Yes, eventually something has to give. 

But suddenly the scene switches again.  Now we see the risen Jesus Christ appearing in John’s vision in Revelation 21.  Surveying the final arrival of his Kingdom He states it simply:  I am making everything new (Rev. 21:5). God says HERE is where you can point your anger.  Let your anger surface, grieve mourn and wail as it ripens into a longing for the world that we were made for, the one we ache for in our bones.

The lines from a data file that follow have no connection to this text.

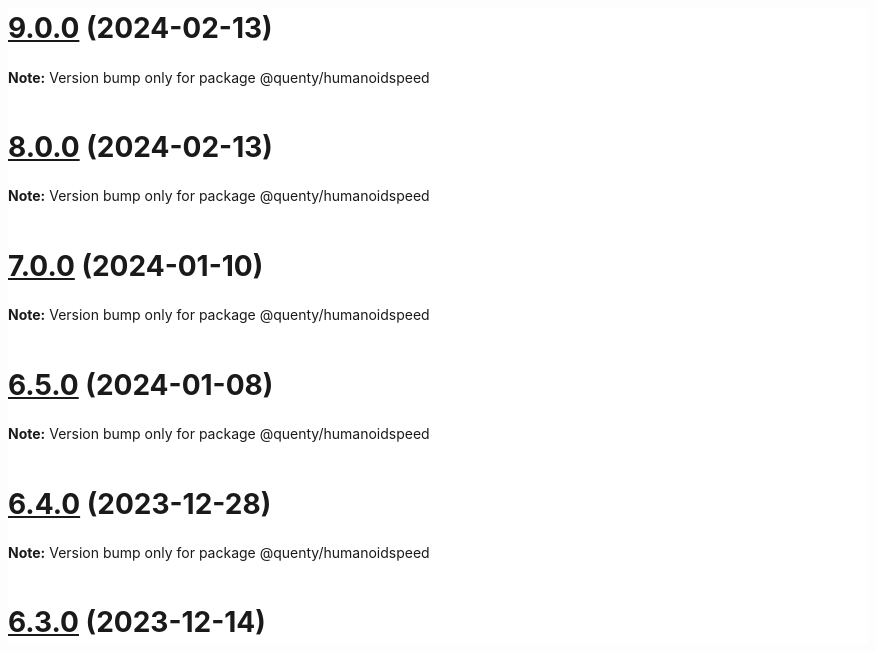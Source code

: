 



# [9.0.0](https://github.com/Quenty/NevermoreEngine/compare/@quenty/humanoidspeed@8.0.0...@quenty/humanoidspeed@9.0.0) (2024-02-13)

**Note:** Version bump only for package @quenty/humanoidspeed





# [8.0.0](https://github.com/Quenty/NevermoreEngine/compare/@quenty/humanoidspeed@7.0.0...@quenty/humanoidspeed@8.0.0) (2024-02-13)

**Note:** Version bump only for package @quenty/humanoidspeed





# [7.0.0](https://github.com/Quenty/NevermoreEngine/compare/@quenty/humanoidspeed@6.5.0...@quenty/humanoidspeed@7.0.0) (2024-01-10)

**Note:** Version bump only for package @quenty/humanoidspeed





# [6.5.0](https://github.com/Quenty/NevermoreEngine/compare/@quenty/humanoidspeed@6.4.0...@quenty/humanoidspeed@6.5.0) (2024-01-08)

**Note:** Version bump only for package @quenty/humanoidspeed





# [6.4.0](https://github.com/Quenty/NevermoreEngine/compare/@quenty/humanoidspeed@6.3.0...@quenty/humanoidspeed@6.4.0) (2023-12-28)

**Note:** Version bump only for package @quenty/humanoidspeed





# [6.3.0](https://github.com/Quenty/NevermoreEngine/compare/@quenty/humanoidspeed@6.2.0...@quenty/humanoidspeed@6.3.0) (2023-12-14)
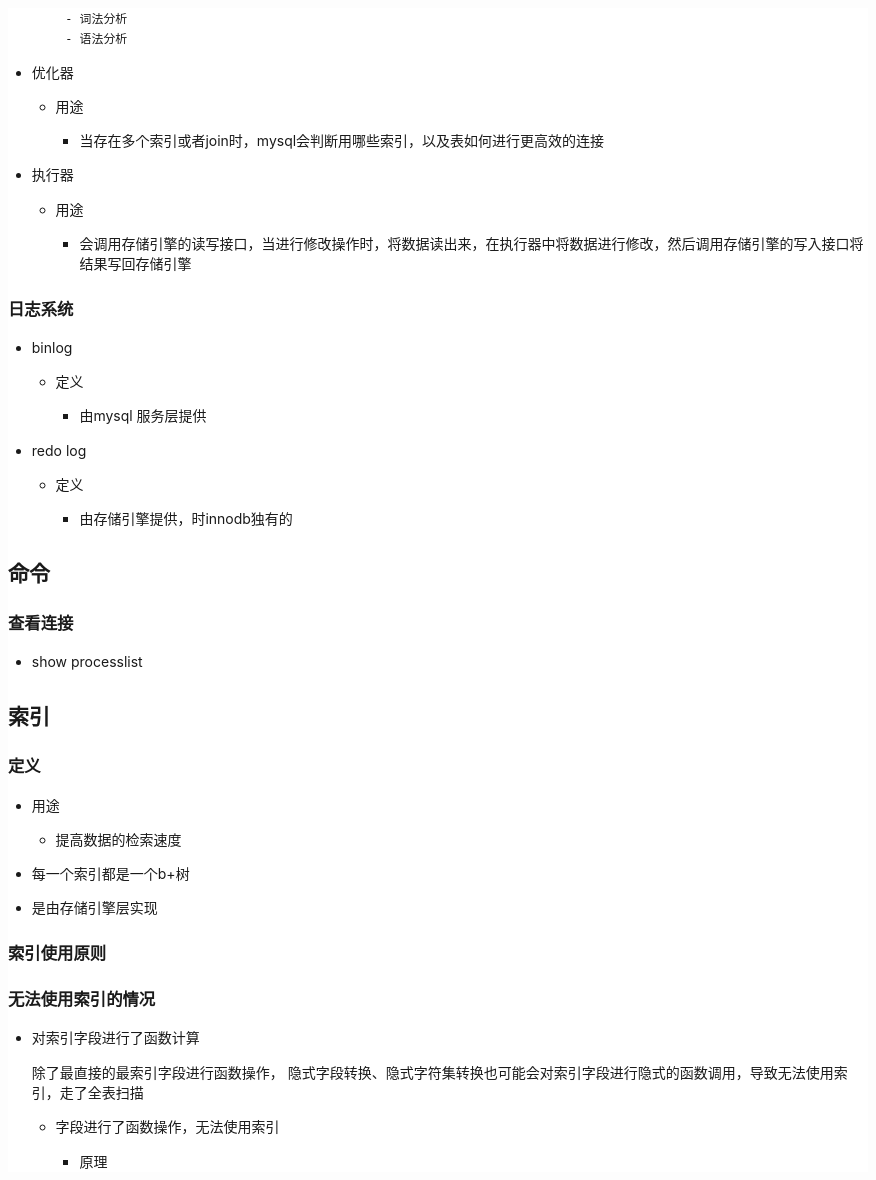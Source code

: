 			- 词法分析
			- 语法分析

- 优化器

	- 用途

		- 当存在多个索引或者join时，mysql会判断用哪些索引，以及表如何进行更高效的连接

- 执行器

	- 用途

		- 会调用存储引擎的读写接口，当进行修改操作时，将数据读出来，在执行器中将数据进行修改，然后调用存储引擎的写入接口将结果写回存储引擎

### 日志系统

- binlog

	- 定义

		- 由mysql 服务层提供

- redo log

	- 定义

		- 由存储引擎提供，时innodb独有的

## 命令

### 查看连接

- show processlist

## 索引

### 定义

- 用途

	- 提高数据的检索速度

- 每一个索引都是一个b+树
- 是由存储引擎层实现

### 索引使用原则

### 无法使用索引的情况

- 对索引字段进行了函数计算

  除了最直接的最索引字段进行函数操作，
  隐式字段转换、隐式字符集转换也可能会对索引字段进行隐式的函数调用，导致无法使用索引，走了全表扫描

	- 字段进行了函数操作，无法使用索引

		- 原理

Sounds like gospel to me. 

Yes, strangely enough, Metallica leads me to Jesus.  Not that the band members themselves have discovered that yet.  It appears that they haven’t, at least so far.  But here’s what I’m learning:  readers of the Bible need to understand voices like Metallica’s to read the Bible more vividly, just as listeners of Metallica need to turn to the Bible to find somewhere they can go with their rage.  Each side needs the other.

If you’ve stuck with me all the way to the end of this blog post, chances are that you can feel some of what Metallica voices so powerfully.  You get it.   Maybe you have lived with some of the same kinds of pain that members of the band have experienced. 

But then let me ask you:  where do you go with your anger, with whatever particular cocktail of hurt and brokenness life has mixed in your heart?  Do you shake your fist at Heaven, giving voice to your frustration?  Or do you try your best to give God the silent treatment?  (not a small feat, given His omniscience).  And how do you picture God responding?  Maybe, like many, you sense God wrinkling His nose in irritation at your bitterness.  Maybe you wonder if He even notices at all.

If God were oblivious to our suffering, then it would seem that He has wasted a lot of valuable space in the Bible to include all those laments and protests that he packed into there.  Why in the world would He include all that ugly stuff if He only wanted us to make nice?  On the contrary, God goads us on in our protests, even giving us some good lines to throw back at Him. 

God is serious about our protests, because the more we feel just how wrong life still is, the more we begin to realize just how right his redemption will be.  If your world only needs a little tweaking to make it right, you’ll only look for a little help from God.  But when we discover a little more of just how twisted God’s creations has become we’re able to make room for a much bigger, deeper, more powerful kind of redemption.   The kind that doesn’t simply make things a little better, but makes things new.
Chances are God has raised the stakes for you, forcing you to look for a redemption that’s real enough to change a world like yours.  He’s goading you on, looking to finally do some business with you as you creep towards redemption.

What are you waiting for?

2 comments:

  1. Hi Ron, God bless you. I know music is important to you, it is to everyone. Unfortunately, in rock'n'roll, there are a shocking number of artists who are not Christians. Don't believe me, investigate it yourself on the web. Example: METALLICA They sing about selling their souls to the devil
    in the song "Jump In the Fire", commands young people to jump into hell: "Follow me now my child, DO JUST AS I SAY, Jump by your will or be taken by force, I'll get you either way
    So reach down grab my hand walk with me through the land, COME HOME WHERE YOU BELONG, So come on JUMP IN THE FIRE." In the cover song, "The Prince", Metallica openly sing: "Angel from below, I WISH TO SELL MY SOUL, DEVIL TAKE MY SOUL with diamonds you repay, I don't care for heaven so don't you look for me to cry AND I WILL BURN IN HELL from the day I die."